I agree with a lot of what’s in Peggy Noonan’s latest Wall Street Journal column, a plea to end the shutdown. So, for example, I largely agree with this:
Those of us who are not politicians agree that neither party has really wanted to solve the problem. Both played it for their own gain, cynically, as if they weren’t even invested in this place. They should be ashamed.
It was not in the interests of the Republican Party to address the border problem because that might leave them open to charges they were driven by questions of race and color. Also their major donors didn’t mind illegal immigration, which was good for business. It’s always convenient when you see things the donors’ way! The affluent and powerful in America enjoy feeling liberal and are uninterested in how poor Americans view chaos (as a threat—America is all they have; they don’t have two passports and a share on a plane) and jobs lost to cheaper labor.
Democrats never intended to control the border because they think doing nothing marks them as the nonracist party, the compassionate, generous party that Hispanics will see as home. They would reap the electoral rewards in a demographically changing country. They will own the future! Their big donors too opposed border strictness. They don’t think about security a lot, even after 9/11. I think it was Murray Kempton who said Republicans are always hearing the creak of the door at night. It’s true. Democrats are less anxious about security. It’s fair to point out they tend to be more affluent and have the protections money can buy. Their fearlessness is not bravery but obliviousness. They off-load anxiety onto Republicans, who are always mysteriously eager to take it up.
But the crux of the problem is in this paragraph and, sadly, I don’t think it’s true:
Almost everyone would agree we have a right to determine the rules by which legal entry is attained. Most Americans would agree it is desirable to set those rules according to the nation’s needs. America is beginning to experience a shortage of registered nurses. Have you noticed? You will. Wouldn’t it be good to address the shortfall through immigration policy, inviting nurses from other countries to become legal residents and citizens? My people, from Ireland, were welcomed because the dynamic America of 1900 needed laborers and domestic workers. That, luckily, is what my people were. Two generations later I worked for an American president. What a miracle this place is. Let’s keep that up, the miracle part.
It has many problems. I’m not sure that most Americans agree that “we have a right to determine the rules by which legal entry is attained”. I’m not sure when “her people” arrived but when my people, i.e. my Irish ancestors, arrived in the United States (pre-famine Irish), the United States would experience more than another century in which wages would rise for typical workers.
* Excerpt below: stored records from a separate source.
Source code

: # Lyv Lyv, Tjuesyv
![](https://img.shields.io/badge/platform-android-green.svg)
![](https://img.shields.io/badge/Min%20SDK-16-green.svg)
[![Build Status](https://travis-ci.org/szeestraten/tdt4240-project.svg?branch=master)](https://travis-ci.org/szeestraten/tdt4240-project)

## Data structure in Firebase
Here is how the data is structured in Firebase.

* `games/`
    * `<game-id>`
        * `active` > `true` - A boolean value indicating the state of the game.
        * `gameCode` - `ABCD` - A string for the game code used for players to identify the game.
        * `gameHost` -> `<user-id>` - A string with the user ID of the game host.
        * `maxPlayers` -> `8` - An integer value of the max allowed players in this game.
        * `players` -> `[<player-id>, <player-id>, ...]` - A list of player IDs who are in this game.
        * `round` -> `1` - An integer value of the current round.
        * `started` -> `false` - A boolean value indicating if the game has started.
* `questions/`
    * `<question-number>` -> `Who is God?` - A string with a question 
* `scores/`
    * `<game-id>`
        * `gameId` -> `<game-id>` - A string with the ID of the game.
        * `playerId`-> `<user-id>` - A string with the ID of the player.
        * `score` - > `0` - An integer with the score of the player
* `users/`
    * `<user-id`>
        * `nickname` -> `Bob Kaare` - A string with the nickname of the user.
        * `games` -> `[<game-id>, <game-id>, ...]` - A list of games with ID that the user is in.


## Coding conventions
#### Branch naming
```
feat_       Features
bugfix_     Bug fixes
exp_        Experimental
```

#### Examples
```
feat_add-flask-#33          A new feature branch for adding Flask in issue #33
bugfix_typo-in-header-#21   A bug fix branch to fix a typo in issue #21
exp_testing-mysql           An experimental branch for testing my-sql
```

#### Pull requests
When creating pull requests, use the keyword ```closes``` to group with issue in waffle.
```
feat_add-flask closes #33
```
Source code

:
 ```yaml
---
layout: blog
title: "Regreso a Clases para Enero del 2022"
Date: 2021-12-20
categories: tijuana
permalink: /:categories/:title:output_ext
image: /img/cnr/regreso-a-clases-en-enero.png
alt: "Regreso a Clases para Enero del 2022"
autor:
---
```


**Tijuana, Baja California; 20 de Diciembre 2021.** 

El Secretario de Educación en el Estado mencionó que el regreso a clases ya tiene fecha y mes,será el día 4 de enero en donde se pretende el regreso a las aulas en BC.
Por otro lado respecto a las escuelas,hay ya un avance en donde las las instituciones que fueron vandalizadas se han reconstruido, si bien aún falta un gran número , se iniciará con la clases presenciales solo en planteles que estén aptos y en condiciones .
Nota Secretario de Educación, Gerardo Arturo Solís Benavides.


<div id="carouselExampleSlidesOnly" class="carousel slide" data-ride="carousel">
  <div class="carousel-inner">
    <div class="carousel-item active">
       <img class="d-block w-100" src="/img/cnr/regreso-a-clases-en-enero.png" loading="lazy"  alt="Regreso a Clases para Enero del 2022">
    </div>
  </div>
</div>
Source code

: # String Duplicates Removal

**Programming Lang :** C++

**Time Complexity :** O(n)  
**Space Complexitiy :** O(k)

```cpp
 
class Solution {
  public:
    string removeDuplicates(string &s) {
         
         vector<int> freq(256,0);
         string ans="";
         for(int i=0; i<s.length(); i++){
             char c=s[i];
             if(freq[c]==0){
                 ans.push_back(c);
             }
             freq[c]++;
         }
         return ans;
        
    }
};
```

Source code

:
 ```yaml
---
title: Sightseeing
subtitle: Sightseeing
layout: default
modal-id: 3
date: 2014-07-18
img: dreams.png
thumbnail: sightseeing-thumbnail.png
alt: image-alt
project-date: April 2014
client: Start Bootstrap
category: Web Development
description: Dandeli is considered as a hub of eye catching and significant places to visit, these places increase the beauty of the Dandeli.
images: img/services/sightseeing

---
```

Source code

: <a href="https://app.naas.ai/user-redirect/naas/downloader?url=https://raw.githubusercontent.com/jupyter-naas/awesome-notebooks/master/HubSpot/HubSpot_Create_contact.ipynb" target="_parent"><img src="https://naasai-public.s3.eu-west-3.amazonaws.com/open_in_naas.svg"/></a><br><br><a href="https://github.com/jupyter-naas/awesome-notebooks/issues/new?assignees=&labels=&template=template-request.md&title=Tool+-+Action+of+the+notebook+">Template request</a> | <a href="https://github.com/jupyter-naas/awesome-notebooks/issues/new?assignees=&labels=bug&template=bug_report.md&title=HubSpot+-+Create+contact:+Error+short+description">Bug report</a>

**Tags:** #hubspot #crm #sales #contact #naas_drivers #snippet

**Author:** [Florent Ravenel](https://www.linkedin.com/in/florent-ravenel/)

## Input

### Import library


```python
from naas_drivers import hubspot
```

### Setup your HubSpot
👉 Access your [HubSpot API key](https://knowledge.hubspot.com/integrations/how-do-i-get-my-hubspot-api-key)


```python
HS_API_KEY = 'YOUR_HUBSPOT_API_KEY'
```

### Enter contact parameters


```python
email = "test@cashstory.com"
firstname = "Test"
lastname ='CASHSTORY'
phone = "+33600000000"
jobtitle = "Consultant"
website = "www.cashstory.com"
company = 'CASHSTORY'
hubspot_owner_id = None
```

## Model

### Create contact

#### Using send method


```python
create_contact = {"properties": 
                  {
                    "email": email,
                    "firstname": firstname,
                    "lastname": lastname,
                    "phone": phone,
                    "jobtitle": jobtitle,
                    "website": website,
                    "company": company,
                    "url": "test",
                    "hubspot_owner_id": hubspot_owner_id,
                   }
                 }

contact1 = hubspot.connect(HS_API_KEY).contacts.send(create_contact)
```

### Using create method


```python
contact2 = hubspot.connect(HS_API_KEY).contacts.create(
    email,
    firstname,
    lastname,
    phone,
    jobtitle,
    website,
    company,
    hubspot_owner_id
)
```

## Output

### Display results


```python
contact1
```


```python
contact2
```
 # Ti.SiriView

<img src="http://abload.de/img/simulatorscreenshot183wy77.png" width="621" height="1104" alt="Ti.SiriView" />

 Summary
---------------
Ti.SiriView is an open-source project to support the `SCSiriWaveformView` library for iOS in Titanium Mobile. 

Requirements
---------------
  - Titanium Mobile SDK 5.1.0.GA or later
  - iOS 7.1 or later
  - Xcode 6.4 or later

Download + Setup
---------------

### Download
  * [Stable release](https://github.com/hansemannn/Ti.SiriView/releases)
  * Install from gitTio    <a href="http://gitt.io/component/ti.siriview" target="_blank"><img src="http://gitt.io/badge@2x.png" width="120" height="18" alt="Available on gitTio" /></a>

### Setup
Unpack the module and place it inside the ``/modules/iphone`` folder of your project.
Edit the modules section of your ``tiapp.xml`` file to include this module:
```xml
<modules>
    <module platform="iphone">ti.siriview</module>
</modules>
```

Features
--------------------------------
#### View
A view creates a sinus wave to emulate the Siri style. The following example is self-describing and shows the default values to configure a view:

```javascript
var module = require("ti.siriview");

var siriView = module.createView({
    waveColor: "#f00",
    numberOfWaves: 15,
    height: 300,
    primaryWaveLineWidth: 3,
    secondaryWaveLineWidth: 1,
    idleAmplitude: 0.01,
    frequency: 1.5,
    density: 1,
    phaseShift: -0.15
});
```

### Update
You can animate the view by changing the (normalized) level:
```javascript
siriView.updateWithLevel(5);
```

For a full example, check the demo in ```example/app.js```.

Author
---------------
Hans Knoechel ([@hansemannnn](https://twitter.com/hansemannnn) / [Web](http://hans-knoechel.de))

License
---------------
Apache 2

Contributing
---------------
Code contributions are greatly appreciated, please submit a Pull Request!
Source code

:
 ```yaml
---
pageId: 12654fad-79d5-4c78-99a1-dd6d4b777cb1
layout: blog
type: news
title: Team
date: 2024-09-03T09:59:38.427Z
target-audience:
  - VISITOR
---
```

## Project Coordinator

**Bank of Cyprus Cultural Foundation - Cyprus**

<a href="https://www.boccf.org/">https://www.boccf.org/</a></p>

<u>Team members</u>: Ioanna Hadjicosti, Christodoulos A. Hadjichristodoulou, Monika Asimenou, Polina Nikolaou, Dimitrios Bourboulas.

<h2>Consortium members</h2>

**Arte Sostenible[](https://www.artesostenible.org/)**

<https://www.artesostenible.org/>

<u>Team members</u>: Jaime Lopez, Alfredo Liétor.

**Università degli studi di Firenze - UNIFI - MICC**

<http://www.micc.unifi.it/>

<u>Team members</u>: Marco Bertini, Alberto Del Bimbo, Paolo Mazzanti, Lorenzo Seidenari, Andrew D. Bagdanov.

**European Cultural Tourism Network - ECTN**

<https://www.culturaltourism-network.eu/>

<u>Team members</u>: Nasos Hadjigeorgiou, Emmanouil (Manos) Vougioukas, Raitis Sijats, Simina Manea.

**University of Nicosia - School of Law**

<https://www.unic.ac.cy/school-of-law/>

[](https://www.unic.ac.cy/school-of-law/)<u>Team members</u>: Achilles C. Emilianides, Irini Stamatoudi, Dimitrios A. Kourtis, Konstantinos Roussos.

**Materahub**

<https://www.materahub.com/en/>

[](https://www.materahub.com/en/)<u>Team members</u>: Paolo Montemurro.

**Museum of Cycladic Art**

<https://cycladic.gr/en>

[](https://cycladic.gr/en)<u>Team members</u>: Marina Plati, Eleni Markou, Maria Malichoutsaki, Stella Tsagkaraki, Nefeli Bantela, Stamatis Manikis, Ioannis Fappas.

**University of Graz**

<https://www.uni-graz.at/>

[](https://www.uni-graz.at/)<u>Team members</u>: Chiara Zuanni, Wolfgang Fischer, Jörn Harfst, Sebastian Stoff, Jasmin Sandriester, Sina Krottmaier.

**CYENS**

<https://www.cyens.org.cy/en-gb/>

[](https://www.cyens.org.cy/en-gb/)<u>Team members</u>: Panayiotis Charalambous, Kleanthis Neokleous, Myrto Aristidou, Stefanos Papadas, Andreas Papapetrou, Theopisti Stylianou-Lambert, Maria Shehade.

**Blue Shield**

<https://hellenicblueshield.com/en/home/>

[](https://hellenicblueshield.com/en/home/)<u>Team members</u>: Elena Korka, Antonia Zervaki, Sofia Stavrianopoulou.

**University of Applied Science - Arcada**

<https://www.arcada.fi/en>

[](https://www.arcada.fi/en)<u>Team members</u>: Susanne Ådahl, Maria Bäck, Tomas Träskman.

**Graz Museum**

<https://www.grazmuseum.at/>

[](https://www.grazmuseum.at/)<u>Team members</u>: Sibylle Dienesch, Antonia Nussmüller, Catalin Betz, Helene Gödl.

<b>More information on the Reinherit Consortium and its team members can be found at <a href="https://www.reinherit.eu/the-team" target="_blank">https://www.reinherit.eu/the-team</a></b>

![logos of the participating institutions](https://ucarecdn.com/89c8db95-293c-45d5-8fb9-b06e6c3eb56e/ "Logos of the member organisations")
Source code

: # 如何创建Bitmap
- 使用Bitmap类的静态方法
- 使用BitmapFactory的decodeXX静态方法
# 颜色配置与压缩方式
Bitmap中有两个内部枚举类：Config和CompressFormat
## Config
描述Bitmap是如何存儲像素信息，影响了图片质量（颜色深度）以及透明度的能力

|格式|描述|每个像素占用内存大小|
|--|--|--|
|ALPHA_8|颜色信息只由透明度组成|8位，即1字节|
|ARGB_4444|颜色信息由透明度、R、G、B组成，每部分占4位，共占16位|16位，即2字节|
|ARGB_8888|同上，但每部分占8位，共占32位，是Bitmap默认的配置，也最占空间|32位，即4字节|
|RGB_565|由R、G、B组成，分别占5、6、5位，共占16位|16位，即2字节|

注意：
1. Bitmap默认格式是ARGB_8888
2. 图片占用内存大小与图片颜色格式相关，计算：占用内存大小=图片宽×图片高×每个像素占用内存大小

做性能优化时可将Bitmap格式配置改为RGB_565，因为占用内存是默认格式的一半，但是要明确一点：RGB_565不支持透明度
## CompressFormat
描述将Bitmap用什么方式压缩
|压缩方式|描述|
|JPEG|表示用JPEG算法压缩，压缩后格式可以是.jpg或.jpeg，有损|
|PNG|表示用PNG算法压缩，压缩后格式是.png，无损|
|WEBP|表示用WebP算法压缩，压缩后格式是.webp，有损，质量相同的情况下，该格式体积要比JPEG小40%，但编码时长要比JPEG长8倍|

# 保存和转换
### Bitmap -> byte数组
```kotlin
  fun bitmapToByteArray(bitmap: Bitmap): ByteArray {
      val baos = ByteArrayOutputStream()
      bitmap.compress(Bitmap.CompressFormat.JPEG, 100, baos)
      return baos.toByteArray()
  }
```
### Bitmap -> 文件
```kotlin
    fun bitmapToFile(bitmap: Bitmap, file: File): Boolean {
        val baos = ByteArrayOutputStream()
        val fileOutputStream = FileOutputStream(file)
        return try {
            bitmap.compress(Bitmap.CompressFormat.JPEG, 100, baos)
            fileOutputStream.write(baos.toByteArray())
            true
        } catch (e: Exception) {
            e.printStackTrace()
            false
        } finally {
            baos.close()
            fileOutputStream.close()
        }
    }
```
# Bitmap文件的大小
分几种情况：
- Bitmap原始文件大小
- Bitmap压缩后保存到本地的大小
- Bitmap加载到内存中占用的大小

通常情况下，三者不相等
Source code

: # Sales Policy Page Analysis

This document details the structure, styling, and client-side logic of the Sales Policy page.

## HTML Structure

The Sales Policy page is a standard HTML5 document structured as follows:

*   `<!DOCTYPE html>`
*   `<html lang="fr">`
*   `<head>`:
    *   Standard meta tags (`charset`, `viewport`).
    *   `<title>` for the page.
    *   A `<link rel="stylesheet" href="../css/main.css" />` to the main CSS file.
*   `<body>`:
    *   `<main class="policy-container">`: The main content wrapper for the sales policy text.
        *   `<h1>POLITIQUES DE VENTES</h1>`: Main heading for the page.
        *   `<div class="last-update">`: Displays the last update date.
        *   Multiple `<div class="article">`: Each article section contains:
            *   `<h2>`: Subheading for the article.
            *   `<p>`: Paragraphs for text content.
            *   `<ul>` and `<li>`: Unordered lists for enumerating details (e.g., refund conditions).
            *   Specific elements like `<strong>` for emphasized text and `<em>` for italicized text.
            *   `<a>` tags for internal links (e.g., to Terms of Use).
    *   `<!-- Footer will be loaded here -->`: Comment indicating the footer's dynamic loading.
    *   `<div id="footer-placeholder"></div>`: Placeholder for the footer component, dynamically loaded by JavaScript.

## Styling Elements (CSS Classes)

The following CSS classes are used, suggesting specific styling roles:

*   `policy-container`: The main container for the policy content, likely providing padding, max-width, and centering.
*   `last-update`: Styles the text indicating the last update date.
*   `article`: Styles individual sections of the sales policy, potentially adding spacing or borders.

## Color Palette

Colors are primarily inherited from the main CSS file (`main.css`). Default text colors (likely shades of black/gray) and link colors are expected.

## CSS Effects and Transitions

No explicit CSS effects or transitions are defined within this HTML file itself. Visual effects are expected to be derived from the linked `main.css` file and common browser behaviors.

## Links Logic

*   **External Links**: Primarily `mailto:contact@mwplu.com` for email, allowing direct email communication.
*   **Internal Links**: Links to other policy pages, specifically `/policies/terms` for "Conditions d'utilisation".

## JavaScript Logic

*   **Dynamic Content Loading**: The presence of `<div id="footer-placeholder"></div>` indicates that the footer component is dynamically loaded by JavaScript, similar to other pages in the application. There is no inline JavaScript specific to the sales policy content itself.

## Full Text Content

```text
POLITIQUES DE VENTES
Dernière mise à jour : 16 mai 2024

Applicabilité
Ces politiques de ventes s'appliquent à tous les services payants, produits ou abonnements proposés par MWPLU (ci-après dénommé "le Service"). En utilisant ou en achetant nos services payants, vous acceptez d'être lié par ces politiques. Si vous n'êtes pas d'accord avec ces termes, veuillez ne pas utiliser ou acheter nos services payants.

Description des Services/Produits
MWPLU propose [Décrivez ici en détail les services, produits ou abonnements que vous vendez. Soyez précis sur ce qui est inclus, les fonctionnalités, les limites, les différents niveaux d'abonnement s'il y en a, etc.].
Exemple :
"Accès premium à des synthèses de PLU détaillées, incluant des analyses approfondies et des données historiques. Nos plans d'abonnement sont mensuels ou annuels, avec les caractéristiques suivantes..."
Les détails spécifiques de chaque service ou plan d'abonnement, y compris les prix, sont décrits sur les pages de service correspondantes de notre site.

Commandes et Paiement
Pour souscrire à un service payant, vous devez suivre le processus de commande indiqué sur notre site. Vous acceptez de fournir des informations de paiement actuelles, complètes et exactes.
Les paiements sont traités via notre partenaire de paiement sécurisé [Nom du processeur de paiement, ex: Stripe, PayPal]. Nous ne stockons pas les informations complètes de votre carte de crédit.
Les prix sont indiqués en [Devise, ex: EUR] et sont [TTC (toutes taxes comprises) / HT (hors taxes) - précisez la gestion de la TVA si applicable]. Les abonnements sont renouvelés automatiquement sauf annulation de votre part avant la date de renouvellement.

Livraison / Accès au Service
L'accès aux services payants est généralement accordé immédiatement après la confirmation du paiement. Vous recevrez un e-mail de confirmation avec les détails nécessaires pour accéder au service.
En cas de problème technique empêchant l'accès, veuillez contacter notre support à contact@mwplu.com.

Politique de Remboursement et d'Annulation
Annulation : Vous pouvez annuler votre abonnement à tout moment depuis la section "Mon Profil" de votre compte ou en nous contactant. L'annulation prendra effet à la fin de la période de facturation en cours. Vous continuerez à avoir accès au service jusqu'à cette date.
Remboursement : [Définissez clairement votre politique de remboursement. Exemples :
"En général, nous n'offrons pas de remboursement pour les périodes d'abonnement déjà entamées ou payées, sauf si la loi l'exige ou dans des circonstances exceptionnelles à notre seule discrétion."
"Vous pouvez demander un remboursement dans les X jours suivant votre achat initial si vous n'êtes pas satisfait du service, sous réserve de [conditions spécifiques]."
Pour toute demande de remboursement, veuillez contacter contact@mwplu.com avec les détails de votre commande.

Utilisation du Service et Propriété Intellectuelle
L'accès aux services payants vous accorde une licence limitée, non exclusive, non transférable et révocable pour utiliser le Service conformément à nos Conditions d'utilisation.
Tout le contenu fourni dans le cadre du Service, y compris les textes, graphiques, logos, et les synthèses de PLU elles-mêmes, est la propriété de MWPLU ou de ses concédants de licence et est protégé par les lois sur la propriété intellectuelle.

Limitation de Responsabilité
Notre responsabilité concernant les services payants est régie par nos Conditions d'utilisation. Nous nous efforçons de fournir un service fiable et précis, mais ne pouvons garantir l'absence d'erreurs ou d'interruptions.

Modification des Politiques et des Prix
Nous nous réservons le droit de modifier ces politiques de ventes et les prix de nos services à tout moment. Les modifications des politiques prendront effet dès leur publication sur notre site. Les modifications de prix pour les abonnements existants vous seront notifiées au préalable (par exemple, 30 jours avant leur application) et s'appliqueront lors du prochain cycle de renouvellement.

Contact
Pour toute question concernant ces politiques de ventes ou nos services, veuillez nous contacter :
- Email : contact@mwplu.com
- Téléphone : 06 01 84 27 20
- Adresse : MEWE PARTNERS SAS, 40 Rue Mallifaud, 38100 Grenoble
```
That hasn’t been true for nearly two generations now. Importing nurses will increase the number of nurses today but it will also keep wages for nurses down and discourage young Americans from seeking a career in nursing.
Why aren’t more young Americans seeking to become nurses? That’s the question I think she should be asking.
We presently have as high a proportion of immigrants in the population as at any other time in our history. Under the circumstances claiming that more immigrants will solve our problems is extraordinary and deserving of a high standard of proof. Maybe what we need as a society is fewer laborers and domestic workers and more social equality, something that cannot be obtained by importing workers.